Yours truly is learning to play the guitar. More precisely I’m attempting to learn to play the jazz guitar. Jazz on the guitar is arguably one of the more difficult aspects of this form of music, but I plunged in anyway.
I listened to a program by the great Wynton Marsalis on jazz and the theory behind it. Wynton likens jazz to a train. The locomotive drives the train, yet everything else must work in concert with the locomotive in order for any of it to make any sense. Each section of the train needs to listen to the others, cannot drown out the others, and must know when to take a backseat. Rhythms flow in and out of each other and all members must adhere to them, otherwise nothing much is accomplished.
If this rule is followed, what is produced works well, flows and sounds great. He also refers to being “hep,” which I took to mean that a player has accomplished a level of proficiency that allows his/her playing to flow naturally and produce a unique style readily discernible to the listener. This “hepness,” Wynton explains, only comes after a long, long time as a musician. You cannot learn it from a book. It must come from within the individual after reaching a certain level of experience.
In many regards, the same can be said for a SWAT team and its members. Each member must complement the others at all times. If one member is out of sync with the rest of the team, the results are predictable. This means that each member must be able to stand on his own irrespective of the weapon system he is employing. His individual tactical skill, movement and decisions must also stand on their own yet blend into the team when necessary. When working in concert with one another, individuals must know when to take a backseat and when to lead.

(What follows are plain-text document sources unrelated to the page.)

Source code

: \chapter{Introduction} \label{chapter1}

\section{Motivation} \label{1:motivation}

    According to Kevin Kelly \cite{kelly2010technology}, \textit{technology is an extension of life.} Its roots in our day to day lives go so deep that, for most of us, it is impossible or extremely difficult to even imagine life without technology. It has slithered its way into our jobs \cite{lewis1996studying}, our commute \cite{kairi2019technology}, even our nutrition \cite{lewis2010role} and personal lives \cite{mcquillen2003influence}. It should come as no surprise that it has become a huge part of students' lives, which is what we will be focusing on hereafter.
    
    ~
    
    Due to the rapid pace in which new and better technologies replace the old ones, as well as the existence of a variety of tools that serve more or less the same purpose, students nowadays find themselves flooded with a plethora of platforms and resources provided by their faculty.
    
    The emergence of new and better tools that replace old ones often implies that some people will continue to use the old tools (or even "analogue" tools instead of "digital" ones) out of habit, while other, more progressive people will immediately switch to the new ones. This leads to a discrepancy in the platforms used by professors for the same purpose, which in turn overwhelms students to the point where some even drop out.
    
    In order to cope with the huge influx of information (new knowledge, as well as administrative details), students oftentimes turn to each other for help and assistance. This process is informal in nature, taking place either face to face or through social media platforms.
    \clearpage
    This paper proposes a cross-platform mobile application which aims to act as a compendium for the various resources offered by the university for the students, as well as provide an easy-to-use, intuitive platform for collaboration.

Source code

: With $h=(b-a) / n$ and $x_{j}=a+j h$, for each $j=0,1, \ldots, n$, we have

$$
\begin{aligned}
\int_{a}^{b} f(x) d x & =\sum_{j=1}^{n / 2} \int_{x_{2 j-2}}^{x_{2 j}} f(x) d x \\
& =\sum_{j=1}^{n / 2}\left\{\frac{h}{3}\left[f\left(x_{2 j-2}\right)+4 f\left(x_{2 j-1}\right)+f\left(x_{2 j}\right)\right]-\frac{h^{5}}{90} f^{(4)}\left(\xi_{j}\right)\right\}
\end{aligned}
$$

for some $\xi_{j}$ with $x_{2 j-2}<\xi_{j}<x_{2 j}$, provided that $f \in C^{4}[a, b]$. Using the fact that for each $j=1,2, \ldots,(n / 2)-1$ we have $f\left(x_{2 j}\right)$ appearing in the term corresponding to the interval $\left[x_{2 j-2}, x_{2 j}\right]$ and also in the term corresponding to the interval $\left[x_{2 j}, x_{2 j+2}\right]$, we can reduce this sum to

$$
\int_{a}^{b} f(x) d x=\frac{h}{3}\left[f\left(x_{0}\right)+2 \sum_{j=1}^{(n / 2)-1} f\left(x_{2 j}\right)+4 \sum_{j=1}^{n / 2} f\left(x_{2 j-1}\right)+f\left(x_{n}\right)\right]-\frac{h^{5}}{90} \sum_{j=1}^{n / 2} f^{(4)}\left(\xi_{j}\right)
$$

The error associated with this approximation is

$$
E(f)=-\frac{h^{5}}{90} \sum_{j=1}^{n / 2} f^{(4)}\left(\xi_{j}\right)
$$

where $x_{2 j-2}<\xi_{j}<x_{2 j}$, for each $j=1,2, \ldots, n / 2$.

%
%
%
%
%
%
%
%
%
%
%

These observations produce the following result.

If you have ever been with an established tactical team for an extended period of time, you are well aware of the flow that a highly proficient team can apply to resolve a problem.
An inexperienced team, or one whose members have not developed a high level of individual skill, will not work as smoothly, and many mistakes will result. Live-fire shoot houses will almost always reveal the weakness in a team’s ability to work together. They won’t be so hep.
LAPD’s “D” platoon, commonly referred to as SWAT, has this so-called hepness. I know because I was one of them. It always amazed me that, when we were faced with both real-world and training evolutions, the team worked well together, with each member doing what he was supposed to do.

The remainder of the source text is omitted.